The WP followed Lt. Col. Ralph Kauzlarich, a heavily decorated battalion commander, as he prepared 800 soldiers for deployment to Iraq. (His battalion surged for Iraq a couple of weeks ago.)

Oddly, none of the papers front news from the western Iraqi city of Habbaniyah, where at least 40 people died in a truck bombing of a Sunni mosque. On Friday, the mosque’s imam had called al-Qaida in Iraq, which is also Sunni, “a bunch of corrupted individuals.” (An NYT Week in Review dispatch from Samarra shows how al-Qaida in Iraq calls the shots in the western Anbar province.)
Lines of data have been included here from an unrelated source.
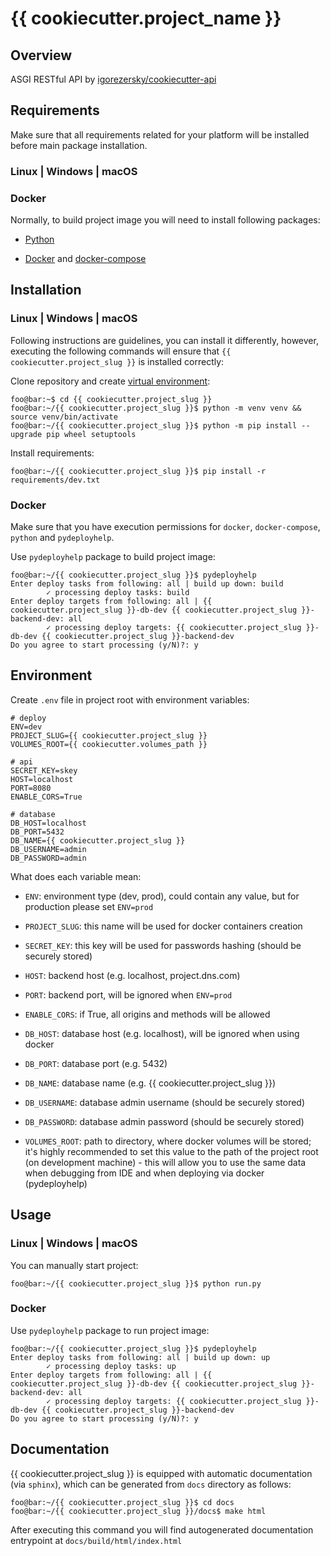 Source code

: # {{ cookiecutter.project_name }}

## Overview

ASGI RESTful API by [igorezersky/cookiecutter-api](https://github.com/igorezersky/cookiecutter-api)

## Requirements

Make sure that all requirements related for your platform will be installed before main package installation.

### Linux | Windows | macOS

### Docker

Normally, to build project image you will need to install following packages:

- [Python](https://python.org/downloads)

- [Docker](https://docs.docker.com/get-docker/) and [docker-compose](https://docs.docker.com/compose/install/)

## Installation

### Linux | Windows | macOS

Following instructions are guidelines, you can install it differently, however,
executing the following commands will ensure that `{{ cookiecutter.project_slug }}` is installed correctly:

Clone repository and create [virtual environment](https://docs.python.org/3/library/venv.html):

```console
foo@bar:~$ cd {{ cookiecutter.project_slug }}
foo@bar:~/{{ cookiecutter.project_slug }}$ python -m venv venv && source venv/bin/activate
foo@bar:~/{{ cookiecutter.project_slug }}$ python -m pip install --upgrade pip wheel setuptools
```

Install requirements:

```console
foo@bar:~/{{ cookiecutter.project_slug }}$ pip install -r requirements/dev.txt
```

### Docker

Make sure that you have execution permissions for `docker`, `docker-compose`, `python` and `pydeployhelp`.

Use `pydeployhelp` package to build project image:

```console
foo@bar:~/{{ cookiecutter.project_slug }}$ pydeployhelp
Enter deploy tasks from following: all | build up down: build
        ✓ processing deploy tasks: build
Enter deploy targets from following: all | {{ cookiecutter.project_slug }}-db-dev {{ cookiecutter.project_slug }}-backend-dev: all
        ✓ processing deploy targets: {{ cookiecutter.project_slug }}-db-dev {{ cookiecutter.project_slug }}-backend-dev
Do you agree to start processing (y/N)?: y
```

## Environment

Create `.env` file in project root with environment variables:

```text
# deploy
ENV=dev
PROJECT_SLUG={{ cookiecutter.project_slug }}
VOLUMES_ROOT={{ cookiecutter.volumes_path }}

# api
SECRET_KEY=skey
HOST=localhost
PORT=8080
ENABLE_CORS=True

# database
DB_HOST=localhost
DB_PORT=5432
DB_NAME={{ cookiecutter.project_slug }}
DB_USERNAME=admin
DB_PASSWORD=admin
```

What does each variable mean:

* `ENV`: environment type (dev, prod), could contain any value, but for production please set `ENV=prod`

* `PROJECT_SLUG`: this name will be used for docker containers creation

* `SECRET_KEY`: this key will be used for passwords hashing (should be securely stored)

* `HOST`: backend host (e.g. localhost, project.dns.com)

* `PORT`: backend port, will be ignored when `ENV=prod`

* `ENABLE_CORS`: if True, all origins and methods will be allowed

* `DB_HOST`: database host (e.g. localhost), will be ignored when using docker

* `DB_PORT`: database port (e.g. 5432)

* `DB_NAME`: database name (e.g. {{ cookiecutter.project_slug }})

* `DB_USERNAME`: database admin username (should be securely stored)

* `DB_PASSWORD`: database admin password (should be securely stored)

* `VOLUMES_ROOT`: path to directory, where docker volumes will be stored; it's highly recommended to set this value to the path of the project root (on development machine) - this will allow you to use the same data when debugging from IDE and when deploying via docker (pydeployhelp)

## Usage

### Linux | Windows | macOS

You can manually start project:

```console
foo@bar:~/{{ cookiecutter.project_slug }}$ python run.py
```

### Docker

Use `pydeployhelp` package to run project image:

```console
foo@bar:~/{{ cookiecutter.project_slug }}$ pydeployhelp
Enter deploy tasks from following: all | build up down: up
        ✓ processing deploy tasks: up
Enter deploy targets from following: all | {{ cookiecutter.project_slug }}-db-dev {{ cookiecutter.project_slug }}-backend-dev: all
        ✓ processing deploy targets: {{ cookiecutter.project_slug }}-db-dev {{ cookiecutter.project_slug }}-backend-dev
Do you agree to start processing (y/N)?: y
```

## Documentation

{{ cookiecutter.project_slug }} is equipped with automatic documentation (via `sphinx`), which can be generated
from `docs` directory as follows:

```console
foo@bar:~/{{ cookiecutter.project_slug }}$ cd docs
foo@bar:~/{{ cookiecutter.project_slug }}/docs$ make html
```

After executing this command you will find autogenerated documentation entrypoint at `docs/build/html/index.html`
The NYT fronts a profile of Shiite militia leader Muqtada Sadr, who has toned down his rhetoric and delivered some well-timed personnel changes to adapt to the U.S. surge and flex his political strength. They also note that the son of Shiite politician Abdul Aziz al-Hakim, and now the Kurdish President Jalal Talabani, is still calling for punishment of the U.S. soldiers who detained him and allegedly kicked him around Friday. More important, the LAT reports, is the Shiite response (“thousands take to the streets”): Moderates, led by al-Hakim, have found common ground with radical elements in the community usually associated with Sadr.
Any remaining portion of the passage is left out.